MASVINGO — Tourism minister Walter Mzembi has described the perennial strikes by Air Zimbabwe pilots as “the latest chronic disabler of tourism in the country”.
The national airline suspended weekend flights after its pilots downed tools for the fourth time since January over non-payment of their outstanding salaries.
In a telephone interview, Mzembi said the industrial action had crippled the destination accessibility of Zimbabwe.
“The strike is the latest chronic disabler of tourism in the country and is making the destination inaccessible. A successful tourism product is anchored on a very viable air and road transport system.
“Air Zimbabwe, our national carrier, should be anchoring tourism in Zimbabwe, just like other national airlines in neighbouring countries, like the South African and Kenyan airlines,” Mzembi said
“The situation is now a national tragedy to which any responsible government cannot to continue to be an audience in the melodrama that is ensuing. The airline needs drastic surgery for it is in the intensive care unit.

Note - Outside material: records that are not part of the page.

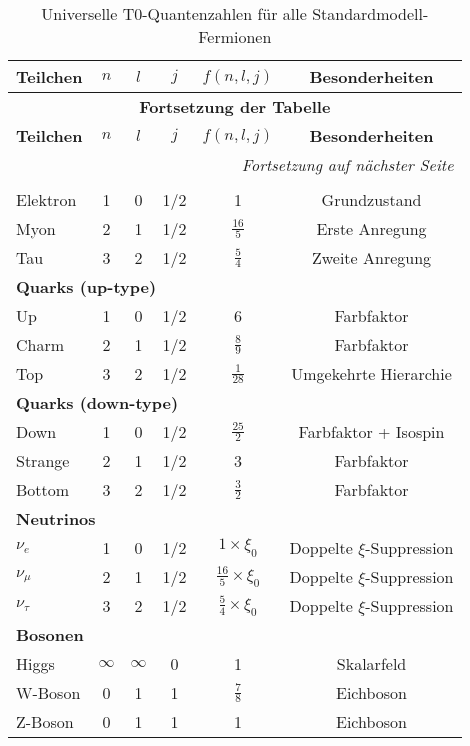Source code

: \documentclass[12pt,a4paper]{article}
\begin{document}
	\begin{longtable}{lccccc}
		\caption{Universelle T0-Quantenzahlen für alle Standardmodell-Fermionen} \\
		\toprule
		\textbf{Teilchen} & \textbf{$n$} & \textbf{$l$} & \textbf{$j$} & \textbf{$f(n,l,j)$} & \textbf{Besonderheiten} \\
		\midrule
		\endfirsthead
		
		\multicolumn{6}{c}{{\bfseries Fortsetzung der Tabelle}} \\
		\toprule
		\textbf{Teilchen} & \textbf{$n$} & \textbf{$l$} & \textbf{$j$} & \textbf{$f(n,l,j)$} & \textbf{Besonderheiten} \\
		\midrule
		\endhead
		
		\midrule
		\multicolumn{6}{r}{\textit{Fortsetzung auf nächster Seite}} \\
		\endfoot
		
		\bottomrule
		\endlastfoot
		
		\multicolumn{6}{l}{\textbf{Geladene Leptonen}} \\
		\midrule
		Elektron & 1 & 0 & 1/2 & 1 & Grundzustand \\
		Myon & 2 & 1 & 1/2 & $\frac{16}{5}$ & Erste Anregung \\
		Tau & 3 & 2 & 1/2 & $\frac{5}{4}$ & Zweite Anregung \\
		\midrule
		\multicolumn{6}{l}{\textbf{Quarks (up-type)}} \\
		\midrule
		Up & 1 & 0 & 1/2 & 6 & Farbfaktor \\
		Charm & 2 & 1 & 1/2 & $\frac{8}{9}$ & Farbfaktor \\
		Top & 3 & 2 & 1/2 & $\frac{1}{28}$ & Umgekehrte Hierarchie \\
		\midrule
		\multicolumn{6}{l}{\textbf{Quarks (down-type)}} \\
		\midrule
		Down & 1 & 0 & 1/2 & $\frac{25}{2}$ & Farbfaktor + Isospin \\
		Strange & 2 & 1 & 1/2 & 3 & Farbfaktor \\
		Bottom & 3 & 2 & 1/2 & $\frac{3}{2}$ & Farbfaktor \\
		\midrule
		\multicolumn{6}{l}{\textbf{Neutrinos}} \\
		\midrule
		$\nu_e$ & 1 & 0 & 1/2 & $1 \times \xi_0$ & Doppelte $\xi$-Suppression \\
		$\nu_\mu$ & 2 & 1 & 1/2 & $\frac{16}{5} \times \xi_0$ & Doppelte $\xi$-Suppression \\
		$\nu_\tau$ & 3 & 2 & 1/2 & $\frac{5}{4} \times \xi_0$ & Doppelte $\xi$-Suppression \\
		\midrule
		\multicolumn{6}{l}{\textbf{Bosonen}} \\
		\midrule
		Higgs & $\infty$ & $\infty$ & 0 & 1 & Skalarfeld \\
		W-Boson & 0 & 1 & 1 & $\frac{7}{8}$ & Eichboson \\
		Z-Boson & 0 & 1 & 1 & 1 & Eichboson \\
		\bottomrule
	\end{longtable}
	
\end{document}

“The strike is not only hurting tourism, but also impacting negatively on other facets of the economy. It is not only doing a disservice to tourism, but to other sectors.”
In April, the Transport ministry gave the national airline a $3,8 million lifeline, but it seems like it was a drop in the ocean.
Mzembi said if the situation persists, Zimbabwe will be taken back to the Stone Age where accessing the country took longer than usual through other modes of transport, excluding air.
“Viability assessments at the airline should be done with due diligence to see if we cannot park its liabilities away by archiving out Air Zim, the shelf company, together with the little goodwill that remains in it and offer this to a potential investor-cum-strategic partner,” Mzembi said.
Commenting on the obsolete and ageing planes owned by Air Zimbabwe, the Tourism minister said the airline can profitably operate on leased aeroplanes or should code-share with neighbouring viable airlines.
Zimbabwe projects a 12% contribution to the GDP from tourism by year-end while it also targets five million tourist arrivals in the country by 2015 following a slump in the past decade due to the country’s political and economic meltdown.